Elasticsearch Recon Ingestion Scripts (ERIS) 🔎
Go to file
2024-01-27 04:28:30 -05:00
ingestors Updated README, copied over consistencies across the ingestors, docstring updates to reflect on new arguments 2024-01-27 04:28:30 -05:00
LICENSE Updated README, fixed issue using the wrong domain in records for zone file ingestion (woops) 2024-01-20 10:53:55 -05:00
README.md Updated README, copied over consistencies across the ingestors, docstring updates to reflect on new arguments 2024-01-27 04:28:30 -05:00

Elasticsearch Recon Ingestion Scripts (ERIS)

A utility for ingesting various large scale reconnaissance data logs into Elasticsearch

Work In Progress

Prerequisites

Usage

python ingest_XXXX.py [options] <input>

Note: The <input> can be a file or a directory of files, depending on the ingestion script.

Operations

This ingestion suite will use the built in node sniffer, so by connecting to a single node, you can load balance across the entire cluster.
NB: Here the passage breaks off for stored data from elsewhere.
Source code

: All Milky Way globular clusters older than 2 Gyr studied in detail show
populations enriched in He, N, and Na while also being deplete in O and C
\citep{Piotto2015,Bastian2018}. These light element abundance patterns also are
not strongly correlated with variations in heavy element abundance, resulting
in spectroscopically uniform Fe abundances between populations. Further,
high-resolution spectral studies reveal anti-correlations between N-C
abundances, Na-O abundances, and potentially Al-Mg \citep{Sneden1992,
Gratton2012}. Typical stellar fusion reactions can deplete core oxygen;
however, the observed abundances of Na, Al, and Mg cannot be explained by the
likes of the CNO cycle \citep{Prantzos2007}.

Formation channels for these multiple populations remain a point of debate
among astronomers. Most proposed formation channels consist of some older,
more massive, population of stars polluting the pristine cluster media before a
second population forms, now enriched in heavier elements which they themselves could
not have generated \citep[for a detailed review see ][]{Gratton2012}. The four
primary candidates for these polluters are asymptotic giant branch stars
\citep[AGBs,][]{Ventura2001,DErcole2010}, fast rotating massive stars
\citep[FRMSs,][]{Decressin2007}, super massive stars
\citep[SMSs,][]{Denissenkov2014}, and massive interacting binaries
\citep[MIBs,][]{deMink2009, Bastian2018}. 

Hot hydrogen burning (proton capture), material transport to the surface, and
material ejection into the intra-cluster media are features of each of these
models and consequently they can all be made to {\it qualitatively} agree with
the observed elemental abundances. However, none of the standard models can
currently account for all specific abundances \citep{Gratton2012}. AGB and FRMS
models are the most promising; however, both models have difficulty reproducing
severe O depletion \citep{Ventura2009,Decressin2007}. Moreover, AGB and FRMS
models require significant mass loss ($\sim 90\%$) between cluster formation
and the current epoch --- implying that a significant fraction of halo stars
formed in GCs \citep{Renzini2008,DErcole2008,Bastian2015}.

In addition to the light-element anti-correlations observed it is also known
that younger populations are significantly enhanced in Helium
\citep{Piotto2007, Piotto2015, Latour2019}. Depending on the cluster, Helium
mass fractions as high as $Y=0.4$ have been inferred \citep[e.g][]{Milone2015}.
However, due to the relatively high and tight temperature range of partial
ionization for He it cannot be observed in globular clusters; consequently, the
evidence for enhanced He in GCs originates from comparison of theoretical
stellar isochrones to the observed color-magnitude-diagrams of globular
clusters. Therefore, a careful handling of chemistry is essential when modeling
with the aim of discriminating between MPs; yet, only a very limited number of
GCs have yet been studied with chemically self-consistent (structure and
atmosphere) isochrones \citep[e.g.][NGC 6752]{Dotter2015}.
It is good to know how much nodes you have in the cluster to determine how to fine tune the arguments for the best performance, based on your environment.

General arguments
Argument Description
input_path Path to the input file or directory
--dry-run Dry run (do not index records to Elasticsearch)
--watch Watch the input file for new lines and index them in real time
Elasticsearch arguments
Argument Description Default
--host Elasticsearch host localhost
--port Elasticsearch port 9200
--user Elasticsearch username elastic
--password Elasticsearch password $ES_PASSWORD
--api-key Elasticsearch API Key for authentication
--self-signed Elasticsearch connection with aself-signed certificate
Elasticsearch indexing arguments
Argument Description Default
--index Elasticsearch index name Depends on ingestor
--shards Number of shards for the index 1
--replicas Number of replicas for the index 1
Performance arguments
Argument Description Default
--batch-max Maximum size in MB of a batch 10
--batch-size Number of records to index in a batch 5000
--batch-threads Number of threads to use when indexing in batches 2
--retries Number of times to retry indexing a batch before failing 10
--timeout Number of seconds to wait before retrying a batch 30

Using --batch-threads as 4 and --batch-size as 10000 with 3 nodes would process 120,000 records before indexing 40,000 per node. Take these kind of metrics int account when consider how much records you want to process at once and the memory limitations of your environment, aswell as the networking constraint it may have ono your node(s), depending on the size of your cluster.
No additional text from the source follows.